- « Sugar Cane Alley », Canadian Dimension, Vol. 40, no2, mars/avril 2006, p. 60.
Critiques :
- Le premier long métrage de la réalisatrice martiniquaise Euzhan Palcy avait fait sensation lors de sa sortie en 1983. Aujourd’hui, Rue Cases-Nègres demeure un film débordant d’amour et d’optimisme, un classique universel sur l’âge tendre réalisé sous le parrainage de François Truffaut dont on retrouve le même attachement à retranscrire le quotidien fait d’insouciance et de jeux des enfants. En adaptant le roman éponyme de Joseph Zobel, Euzhan Palcy réalise un devoir de mémoire toujours aussi vibrant en se penchant sur une page de l’histoire coloniale de France. D’une authentique justesse, sans jamais donner de jugement et ne faisant aucune concession, Euzhan Palcy donne à découvrir un visage souvent oublié de l’histoire de France grâce à une approche documentaire d’où émane la douceur de ses interprètes principaux, Darling Légitimus (prix d'interprétation à Venise) et le jeune Garry Cadenat (José) dont la complicité laisse souvent pantois. http://cinema.jeuxactu.com/critique-cinema-rue-cases-negres-1-11957.htm, page consultée le 2 janvier 2011.
- Cette chronique des années de formation d’un jeune Martiniquais est tout autant description sociale que psychologie d’une époque et de personnages à tout jamais marqués par l’Histoire. Au terme d’un demi-siècle d’« évolution », l’image coloniale léguée par nos ancêtres n’a pas encore fini d’entacher la réalité présente de ses dangereux clichés. (…) En fait ce film d’auteur, Rue Cases-Nègres est surtout un film au scénario édifiant, à la structure narrative hyper classique et qui diffuse des sentiments que le public s’est fait ou se fera un plaisir de partager. C’est, pourrait-on dire, Le Petit Prince version martiniquaise. (…) Euzhan Palcy est avant tout une conteuse qui, dans Rue CasesNègres, fait appel à la mémoire collective d’un peuple. Le film assure, grâce à un travail patient avec les acteurs, un jeu naturaliste, un souci de toucher le plus grand nombre, quelques moments d’une grande sensibilité. Cahiers du Cinéma, Octobre 1983.

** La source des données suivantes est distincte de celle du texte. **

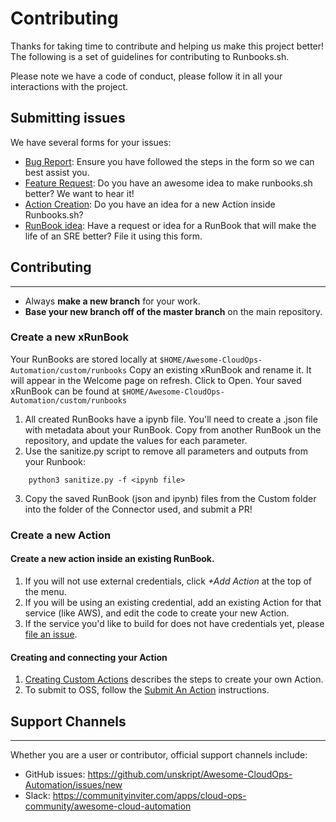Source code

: # Contributing
Thanks for taking time to contribute and helping us make this project better! The following is a set of guidelines for contributing to Runbooks.sh. 
 
Please note we have a code of conduct, please follow it in all your interactions with the project.
 
## Submitting issues

We have several forms for your issues:
* [Bug Report](https://github.com/unskript/Awesome-CloudOps-Automation/issues/new?assignees=&labels=&projects=&template=bug_report.md&title=): Ensure you have followed the steps in the form so we can best assist you.
* [Feature Request](https://github.com/unskript/Awesome-CloudOps-Automation/issues/new?assignees=&labels=&projects=&template=feature_request.md&title=): Do you have an awesome idea to make runbooks.sh better?  We want to hear it!
* [Action Creation](https://github.com/unskript/Awesome-CloudOps-Automation/issues/new?assignees=&labels=action%2Ctriage&projects=&template=add_action.yml&title=%5BAction%5D%3A+): Do you have an idea for a new Action inside Runbooks.sh?
* [RunBook idea](https://github.com/unskript/Awesome-CloudOps-Automation/issues/new?assignees=&labels=runbook%2Ctriage&projects=&template=add_runbook.yml&title=%5BRunBook%5D%3A+): Have a request or idea for a RunBook that will make the life of an SRE better?  File it using this form.

 
 
 ## Contributing
-------------------------
 
* Always **make a new branch** for your work. 
* **Base your new branch off of the master branch** on the main
 repository.
 

### Create a new xRunBook
Your RunBooks are stored locally at ```$HOME/Awesome-CloudOps-Automation/custom/runbooks``` Copy an existing xRunBook and rename it. It will appear in the Welcome page on refresh. Click to Open.
Your saved xRunBook can be found at ```$HOME/Awesome-CloudOps-Automation/custom/runbooks```

  1. All created RunBooks have a ipynb file. You'll need to create a .json file with metadata about your RunBook.  Copy from another RunBook un the repository, and update the values for each parameter.
  2. Use the sanitize.py script to remove all parameters and outputs from your Runbook:
  ```shell
      python3 sanitize.py -f <ipynb file> 
  ```
  3. Copy the saved RunBook (json and ipynb) files from the Custom folder into the folder of the Connector used, and submit a PR!
  

### Create a new Action

#### Create a new action inside an existing RunBook.

   1. If you will not use external credentials, click *+Add Action* at the top of the menu.
   2. If you will be using an existing credential, add an existing Action for that service (like AWS), and edit the code to create your new Action.
   3. If the service you'd like to build for does not have credentials yet, please [file an issue](https://github.com/unskript/Awesome-CloudOps-Automation/issues/new?assignees=&labels=Credential%2Ctriage&template=add_credential.yml&title=%5BCredential%5D%3A+).
   
#### Creating and connecting your Action

1. [Creating Custom Actions](https://docs.unskript.com/unskript-product-documentation/guides/actions/create-custom-actions) describes the steps to create your own Action.
2.  To submit to OSS, follow the [Submit An Action](https://docs.unskript.com/unskript-product-documentation/guides/contribute-to-open-source#actions) instructions.  

 
## Support Channels
---
Whether you are a user or contributor, official support channels include:
- GitHub issues: https://github.com/unskript/Awesome-CloudOps-Automation/issues/new
- Slack: https://communityinviter.com/apps/cloud-ops-community/awesome-cloud-automation
 
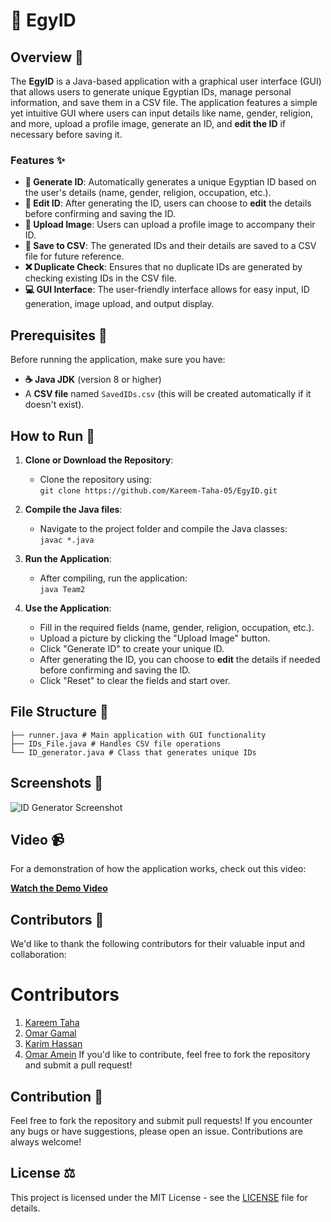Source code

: # 🚀 EgyID

## Overview 📝

The **EgyID** is a Java-based application with a graphical user interface (GUI) that allows users to generate unique Egyptian IDs, manage personal information, and save them in a CSV file. The application features a simple yet intuitive GUI where users can input details like name, gender, religion, and more, upload a profile image, generate an ID, and **edit the ID** if necessary before saving it.

### Features ✨
- **🔑 Generate ID**: Automatically generates a unique Egyptian ID based on the user's details (name, gender, religion, occupation, etc.).
- **📝 Edit ID**: After generating the ID, users can choose to **edit** the details before confirming and saving the ID.
- **📸 Upload Image**: Users can upload a profile image to accompany their ID.
- **💾 Save to CSV**: The generated IDs and their details are saved to a CSV file for future reference.
- **❌ Duplicate Check**: Ensures that no duplicate IDs are generated by checking existing IDs in the CSV file.
- **💻 GUI Interface**: The user-friendly interface allows for easy input, ID generation, image upload, and output display.

## Prerequisites 🧰

Before running the application, make sure you have:

- **☕ Java JDK** (version 8 or higher)
- A **CSV file** named `SavedIDs.csv` (this will be created automatically if it doesn't exist).

## How to Run 🚀

1. **Clone or Download the Repository**:
   - Clone the repository using:  
     `git clone https://github.com/Kareem-Taha-05/EgyID.git`
   
2. **Compile the Java files**:
   - Navigate to the project folder and compile the Java classes:  
     `javac *.java`

3. **Run the Application**:
   - After compiling, run the application:  
     `java Team2`

4. **Use the Application**:
   - Fill in the required fields (name, gender, religion, occupation, etc.).
   - Upload a picture by clicking the "Upload Image" button.
   - Click "Generate ID" to create your unique ID.
   - After generating the ID, you can choose to **edit** the details if needed before confirming and saving the ID.
   - Click "Reset" to clear the fields and start over.

## File Structure 📂
```
├── runner.java # Main application with GUI functionality 
├── IDs_File.java # Handles CSV file operations 
└── ID_generator.java # Class that generates unique IDs
```

## Screenshots 📸

![ID Generator Screenshot](screenshot.png)

## Video 📹

For a demonstration of how the application works, check out this video:

[**Watch the Demo Video**](https://www.youtube.com/your_video_link)

## Contributors 👥

We'd like to thank the following contributors for their valuable input and collaboration:

# Contributors
1. [Kareem Taha](https://github.com/Kareem-Taha-05)
2. [Omar Gamal](https://github.com/OmarGamalH)
3. [Karim Hassan](https://github.com/karimhassan-808)
4. [Omar Amein](https://github.com/OmarAmein)
If you'd like to contribute, feel free to fork the repository and submit a pull request!

## Contribution 🤝

Feel free to fork the repository and submit pull requests! If you encounter any bugs or have suggestions, please open an issue. Contributions are always welcome!

## License ⚖️

This project is licensed under the MIT License - see the [LICENSE](LICENSE) file for details.

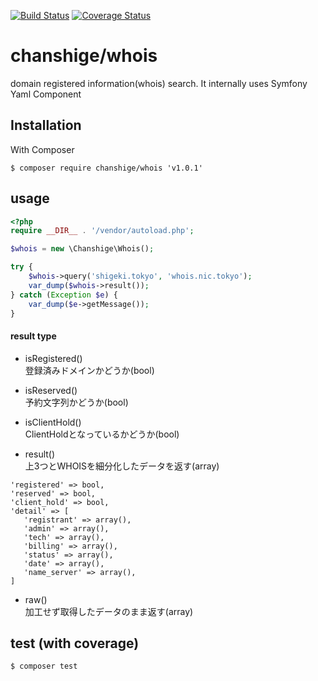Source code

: [![Build Status](https://travis-ci.org/chanshige/whois.svg?branch=master)](https://travis-ci.org/chanshige/whois)
[![Coverage Status](https://coveralls.io/repos/github/chanshige/whois/badge.svg?branch=master)](https://coveralls.io/github/chanshige/whois?branch=master)

# chanshige/whois
domain registered information(whois) search. It internally uses Symfony Yaml Component

## Installation
With Composer
```
$ composer require chanshige/whois 'v1.0.1'
```

## usage
```php
<?php
require __DIR__ . '/vendor/autoload.php';

$whois = new \Chanshige\Whois();

try {
    $whois->query('shigeki.tokyo', 'whois.nic.tokyo');
    var_dump($whois->result());
} catch (Exception $e) {
    var_dump($e->getMessage());
}
```
#### result type
- isRegistered() \
登録済みドメインかどうか(bool)

- isReserved() \
予約文字列かどうか(bool)

- isClientHold() \
ClientHoldとなっているかどうか(bool)

- result() \
上3つとWHOISを細分化したデータを返す(array)
```
'registered' => bool,
'reserved' => bool,
'client_hold' => bool,
'detail' => [
   'registrant' => array(),
   'admin' => array(),
   'tech' => array(),
   'billing' => array(),
   'status' => array(),
   'date' => array(),
   'name_server' => array(),
]
```

- raw() \
加工せず取得したデータのまま返す(array)

## test (with coverage)
`$ composer test`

- (…) L’enjeu véritable du film (…) réside dans la conquête d’une identité antillaise. Celle-ci se fait en opposition et grâce au savoir délivré par les blancs. José est élevé à deux écoles, réunies en deux scènes successives qui font séquence; dans la première, M’man Tine demande à son petit-fils ce qu’il a appris à l’école : la différence entre préfecture et sous-préfecture; Creuse préfecture Guéret, sous-préfecture Aubusson. Dans la seconde, José apprend de monsieur Médouze ce que sont l’eau, le feu, la vie, la mort. Paradoxe pour pouvoir conserver cette tradition, José devra faire un crochet par le savoir des « békés ». Et ce savoir, c’est surtout la maîtrise de la langue française.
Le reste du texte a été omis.